US stocks posted modest fall as investors weigh prospects for earnings growth while the latest inflation readings keep pressure on the Federal Reserve to tighten policy. UK markets were roiled once again by confusion over the country’s policies.u
Major indices opened to modest losses but recovered quickly from those levels after the S&P 500 tested, and found support at, yesterday’s low (3568.45). One could argue the market is exhibiting impressive resilience today following the hotter-than-expected September PPI report this morning. PPI was up 8.5% year-over-year while core PPI, which excludes food and energy, was up 7.2% year-over-year indicating inflation remains “sticky” at the wholesale level.
The Treasury market did not have an outsized reaction to the report, and that has helped calm investors’ nerves. The 10-yr note yield is down three basis points to 3.91% and the 2-yr note yield is unchanged at 4.30%.
Other factors supporting the equity market include strength in Apple (AAPL), a nice gain in PepsiCo (PEP) after it posted better-than-expected earnings and raised its FY22 EPS guidance, and a belief that the stock market is due for a bounce following a 5.3% decline over the course of five straight, losing sessions.
The outsized gains in PepsiCo are boosting the S&P 500 consumer staples sector (+1.0%) to the top of the leaderboard today. Energy (+0.8%) is another top performer despite a sharp drop in oil prices. WTI crude oil futures, which reached $90.07 earlier, fell to $86.85/bbl on festering concerns about a global growth slowdown.
Weekly MBA Mortgage Applications Index fell 2.0% compared to last week’s 14.2% decline.
PPI rose 0.4% in September (consensus 0.2%) following a revised 0.2% decline in August (from 0.1%). Core PPI, excluding foods and energy, rose 0.3% in September (consensus 0.3%) following a revised 0.3% increase in August (from 0.4%)

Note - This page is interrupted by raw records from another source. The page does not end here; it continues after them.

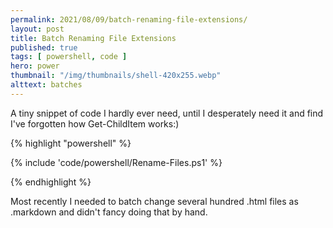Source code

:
 ```yaml
---
permalink: 2021/08/09/batch-renaming-file-extensions/
layout: post
title: Batch Renaming File Extensions
published: true 
tags: [ powershell, code ] 
hero: power
thumbnail: "/img/thumbnails/shell-420x255.webp"
alttext: batches
---
```


A tiny snippet of code I hardly ever need, until I desperately need it and find I've forgotten how
Get-ChildItem works:)

{% highlight "powershell" %}

{% include 'code/powershell/Rename-Files.ps1' %}

{% endhighlight %}

Most recently I needed to batch change several hundred .html files as .markdown and didn't fancy 
doing that by hand. 
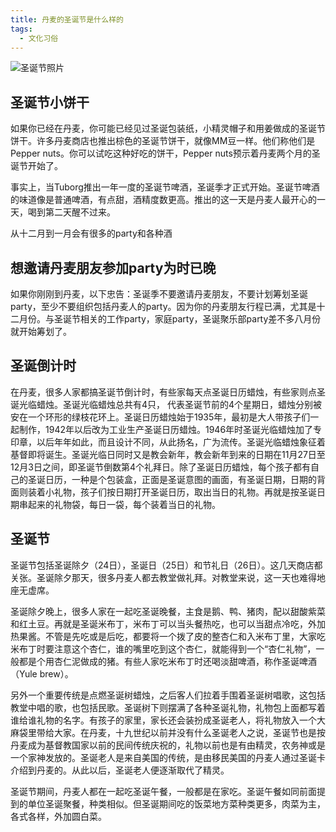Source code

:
 ```yaml
---
title: 丹麦的圣诞节是什么样的
tags:
  - 文化习俗
---
```

![圣诞节照片](https://www.howtoliveindenmark.com/wp-content/uploads/2015/03/santa_girl_flag2.jpg)

## 圣诞节小饼干
如果你已经在丹麦，你可能已经见过圣诞包装纸，小精灵帽子和用姜做成的圣诞节饼干。许多丹麦商店也推出棕色的圣诞节饼干，就像MM豆一样。他们称他们是Pepper nuts。你可以试吃这种好吃的饼干，Pepper nuts预示着丹麦两个月的圣诞节开始了。

事实上，当Tuborg推出一年一度的圣诞节啤酒，圣诞季才正式开始。圣诞节啤酒的味道像是普通啤酒，有点甜，酒精度数更高。推出的这一天是丹麦人最开心的一天，喝到第二天醒不过来。

从十二月到一月会有很多的party和各种酒

## 想邀请丹麦朋友参加party为时已晚
如果你刚刚到丹麦，以下忠告：圣诞季不要邀请丹麦朋友，不要计划筹划圣诞party，至少不要组织包括丹麦人的party。因为你的丹麦朋友行程已满，尤其是十二月份。与圣诞节相关的工作party，家庭party，圣诞聚乐部party差不多八月份就开始筹划了。

## 圣诞倒计时
在丹麦，很多人家都搞圣诞节倒计时，有些家每天点圣诞日历蜡烛，有些家则点圣诞光临蜡烛。圣诞光临蜡烛总共有4只， 代表圣诞节前的4个星期日，蜡烛分别被安在一个环形的绿枝花环上。圣诞日历蜡烛始于1935年，最初是大人带孩子们一起制作，1942年以后改为工业生产圣诞日历蜡烛。1946年时圣诞光临蜡烛加了专印章，以后年年如此，而且设计不同，从此扬名，广为流传。圣诞光临蜡烛象征着基督即将诞生。圣诞光临日同时又是教会新年，教会新年到来的日期在11月27日至12月3日之间，即圣诞节倒数第4个礼拜日。除了圣诞日历蜡烛，每个孩子都有自己的圣诞日历，一种是个包装盒，正面是圣诞意图的画面，有圣诞日期，日期的背面则装着小礼物，孩子们按日期打开圣诞日历，取出当日的礼物。再就是按圣诞日期串起来的礼物袋，每日一袋，每个装着当日的礼物。

## 圣诞节
圣诞节包括圣诞除夕（24日），圣诞日（25日）和节礼日（26日）。这几天商店都关张。圣诞除夕那天，很多丹麦人都去教堂做礼拜。对教堂来说，这一天也难得地座无虚席。

圣诞除夕晚上，很多人家在一起吃圣诞晚餐，主食是鹅、鸭、猪肉，配以甜酸紫菜和红土豆。再就是圣诞米布丁，米布丁可以当头餐热吃，也可以当甜点冷吃，外加热果酱。不管是先吃或是后吃，都要将一个拨了皮的整杏仁和入米布丁里，大家吃米布丁时要注意这个杏仁，谁的嘴里吃到这个杏仁，就能得到一个“杏仁礼物”，一般都是个用杏仁泥做成的猪。有些人家吃米布丁时还喝淡甜啤酒，称作圣诞啤酒（Yule brew）。

另外一个重要传统是点燃圣诞树蜡烛，之后客人们拉着手围着圣诞树唱歌，这包括教堂中唱的歌，也包括民歌。圣诞树下则摆满了各种圣诞礼物，礼物包上面都写着谁给谁礼物的名字。有孩子的家里，家长还会装扮成圣诞老人，将礼物放入一个大麻袋里带给大家。在丹麦，十九世纪以前并没有什么圣诞老人之说，圣诞节也是按丹麦成为基督教国家以前的民间传统庆祝的，礼物以前也是有由精灵，农务神或是一个家神发放的。圣诞老人是来自美国的传统，是由移民美国的丹麦人通过圣诞卡介绍到丹麦的。从此以后，圣诞老人便逐渐取代了精灵。

圣诞节期间，丹麦人都在一起吃圣诞午餐，一般都是在家吃。圣诞午餐如同前面提到的单位圣诞聚餐，种类相似。但圣诞期间吃的饭菜地方菜种类更多，肉菜为主，各式各样，外加圆白菜。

The key takeaway from the report is that it shows producer inflation sticking at levels that will pressure profit margins and stoke concerns about negative pass-through effects to the consumer. In turn, that understanding will stoke concerns that there hasn’t been enough improvement on the inflation front to convince the Fed to take a more guarded approach with its rate hikes.